With this blog, we’ll pick up where we left off last week discussing the adaptations necessary to successfully recruit in the pandemic’s wake. 

 

Keep an eye out for talent with adaptability. 

With the nature of many jobs rapidly changing, and with many jobs being eliminated altogether, many professionals with established careers are looking for something new. Whether they’ve lost interest in their past work or it’s simply not a sustainable financial option anymore, these are workers with an established professional history, though their skills may not entirely line up with what’s required for the role you’re filling. If someone with an impressive resume expresses interest in your company, you should give them a closer look whether or not their previous experience is a perfect match. 
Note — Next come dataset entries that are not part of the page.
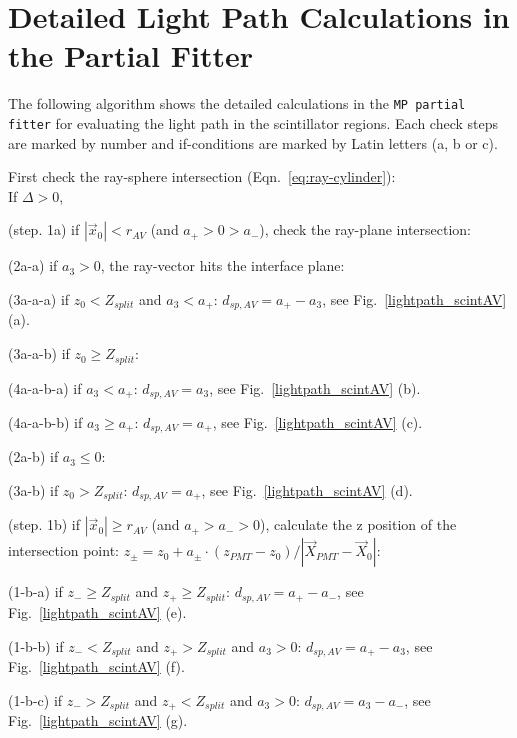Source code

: \section{Detailed Light Path Calculations in the Partial Fitter}\label{appendix:lightpath}
The following algorithm shows the detailed calculations in the \texttt{MP partial fitter} for evaluating the light path in the scintillator regions. Each check steps are marked by number and if-conditions are marked by Latin letters (a, b or c). 

\begin{algorithm}
	First check the ray-sphere intersection (Eqn.~\ref{eq:ray-cylinder}):\\
	If {$\Delta>0$}, 
	
	\hspace{2mm}(step. 1a) if $|\vec{x}_0|<r_{AV}$ (and $a_+>0>a_-$), check the ray-plane intersection:
	
	\hspace{4mm}(2a-a) if $a_3>0$, the ray-vector hits the interface plane: 
	
	\hspace{6mm}(3a-a-a) if $z_0<Z_{split}$ and $a_3<a_+$: $d_{sp,AV}=a_+-a_3$, see Fig.~\ref{lightpath_scintAV} (a).
	
	\hspace{6mm}(3a-a-b) if $z_0\geq Z_{split}$:
	
	\hspace{8mm}(4a-a-b-a) if $a_3<a_+$:  $d_{sp,AV}=a_3$, see Fig.~\ref{lightpath_scintAV} (b). 
	
	\hspace{8mm}(4a-a-b-b) if $a_3\geq a_+$:  $d_{sp,AV}=a_+$, see Fig.~\ref{lightpath_scintAV} (c).
	
	\hspace{4mm}(2a-b) if $a_3\leq0$:
	
	\hspace{6mm}(3a-b) if $z_0>Z_{split}$: $d_{sp,AV}=a_+$, see Fig.~\ref{lightpath_scintAV} (d).
	
	\hspace{2mm}(step. 1b) if $|\vec{x}_0|\geq r_{AV}$ (and $a_+>a_->0$), calculate the z position of the intersection point: $z_{\pm}=z_0+a_\pm\cdot(z_{PMT}-z_0)/|\vec{X}_{PMT}-\vec{X}_0|$:
	
	\hspace{4mm}(1-b-a) if $z_- \geq Z_{split}$ and $z_+\geq Z_{split}$: $d_{sp,AV} = a_+ - a_-$, see Fig.~\ref{lightpath_scintAV} (e).
	
	\hspace{4mm}(1-b-b) if $z_-< Z_{split}$ and $z_+> Z_{split}$ and $a_3>0$: $d_{sp,AV} = a_+ - a_3$, see Fig.~\ref{lightpath_scintAV} (f).
	
	\hspace{4mm}(1-b-c) if $z_->Z_{split}$ and $z_+<Z_{split}$ and $a_3>0$: $d_{sp,AV}= a_3 - a_-$, see Fig.~\ref{lightpath_scintAV} (g).
\end{algorithm}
Adaptability is a professional characteristic that cannot be understated. Many companies that are still thriving today survived due to the ability of their employees to adapt to a rapidly changing and complex scenario. Many employees learned new skills to address new needs within the organization, and through their adaptability they managed to keep the ship afloat. This is not the first nor will it be the last time companies face a crisis that forces them to make drastic changes in their operations and procedures. From this angle, hiring an adaptive workforce can be viewed as a form of insurance. 

 

Don’t lose your team in your search for a new MVP.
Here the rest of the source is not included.